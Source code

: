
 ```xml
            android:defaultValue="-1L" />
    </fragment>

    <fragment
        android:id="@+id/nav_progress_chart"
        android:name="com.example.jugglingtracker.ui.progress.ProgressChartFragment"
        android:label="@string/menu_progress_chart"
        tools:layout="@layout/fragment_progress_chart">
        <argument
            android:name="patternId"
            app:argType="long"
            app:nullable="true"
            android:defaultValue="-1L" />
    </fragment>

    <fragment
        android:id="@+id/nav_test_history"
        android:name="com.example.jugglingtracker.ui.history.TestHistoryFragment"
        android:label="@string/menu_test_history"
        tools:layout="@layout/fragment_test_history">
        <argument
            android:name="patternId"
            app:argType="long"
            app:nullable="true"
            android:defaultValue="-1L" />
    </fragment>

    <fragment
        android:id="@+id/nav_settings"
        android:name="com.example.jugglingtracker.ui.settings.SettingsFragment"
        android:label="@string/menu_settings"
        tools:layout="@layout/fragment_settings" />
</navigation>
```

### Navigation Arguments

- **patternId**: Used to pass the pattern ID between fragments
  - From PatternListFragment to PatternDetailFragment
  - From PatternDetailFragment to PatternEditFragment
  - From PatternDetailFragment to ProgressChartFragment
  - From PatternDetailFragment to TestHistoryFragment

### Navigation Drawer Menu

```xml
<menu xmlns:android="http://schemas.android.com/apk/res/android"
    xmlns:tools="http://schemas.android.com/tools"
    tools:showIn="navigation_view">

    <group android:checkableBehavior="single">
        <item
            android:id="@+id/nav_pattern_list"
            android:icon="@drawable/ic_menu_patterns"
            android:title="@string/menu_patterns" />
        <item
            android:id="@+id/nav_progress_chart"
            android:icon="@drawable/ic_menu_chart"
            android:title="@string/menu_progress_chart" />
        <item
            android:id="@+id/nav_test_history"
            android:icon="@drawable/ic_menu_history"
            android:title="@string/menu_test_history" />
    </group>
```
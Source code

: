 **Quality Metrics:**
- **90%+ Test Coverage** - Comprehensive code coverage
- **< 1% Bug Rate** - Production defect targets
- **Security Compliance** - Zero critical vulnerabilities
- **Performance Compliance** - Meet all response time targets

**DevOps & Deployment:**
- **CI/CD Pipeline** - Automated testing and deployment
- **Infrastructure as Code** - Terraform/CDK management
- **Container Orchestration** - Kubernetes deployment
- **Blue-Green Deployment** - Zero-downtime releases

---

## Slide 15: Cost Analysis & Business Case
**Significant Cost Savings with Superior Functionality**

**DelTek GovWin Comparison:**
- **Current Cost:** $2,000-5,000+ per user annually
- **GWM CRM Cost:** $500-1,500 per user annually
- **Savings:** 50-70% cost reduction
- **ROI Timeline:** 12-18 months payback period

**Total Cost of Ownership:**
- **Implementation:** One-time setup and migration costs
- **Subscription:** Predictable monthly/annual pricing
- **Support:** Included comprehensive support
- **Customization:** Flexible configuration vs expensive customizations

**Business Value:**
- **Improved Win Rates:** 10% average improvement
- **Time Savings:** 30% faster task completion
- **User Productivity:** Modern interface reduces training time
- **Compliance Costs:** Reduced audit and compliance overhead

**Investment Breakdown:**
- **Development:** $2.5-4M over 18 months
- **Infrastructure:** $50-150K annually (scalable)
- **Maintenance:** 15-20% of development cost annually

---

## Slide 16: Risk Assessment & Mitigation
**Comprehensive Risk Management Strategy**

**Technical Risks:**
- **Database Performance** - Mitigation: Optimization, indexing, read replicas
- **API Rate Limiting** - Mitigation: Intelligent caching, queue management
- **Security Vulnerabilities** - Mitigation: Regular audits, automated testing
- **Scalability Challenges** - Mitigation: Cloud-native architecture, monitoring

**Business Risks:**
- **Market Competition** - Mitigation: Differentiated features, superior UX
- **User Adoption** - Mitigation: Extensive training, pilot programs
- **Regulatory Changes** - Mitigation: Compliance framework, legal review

• **WORK REQUEST**
Please set down, with no changes, the line that contains "- **Improved Win" and all the lines after it until the entries end; write nothing besides them.

• **WRITTEN RESPONSE**
- **Improved Win Rates:** 10% average improvement
- **Time Savings:** 30% faster task completion
- **User Productivity:** Modern interface reduces training time
- **Compliance Costs:** Reduced audit and compliance overhead

**Investment Breakdown:**
- **Development:** $2.5-4M over 18 months
- **Infrastructure:** $50-150K annually (scalable)
- **Maintenance:** 15-20% of development cost annually

---

## Slide 16: Risk Assessment & Mitigation
**Comprehensive Risk Management Strategy**

**Technical Risks:**
- **Database Performance** - Mitigation: Optimization, indexing, read replicas
- **API Rate Limiting** - Mitigation: Intelligent caching, queue management
- **Security Vulnerabilities** - Mitigation: Regular audits, automated testing
- **Scalability Challenges** - Mitigation: Cloud-native architecture, monitoring

**Business Risks:**
- **Market Competition** - Mitigation: Differentiated features, superior UX
- **User Adoption** - Mitigation: Extensive training, pilot programs
- **Regulatory Changes** - Mitigation: Compliance framework, legal review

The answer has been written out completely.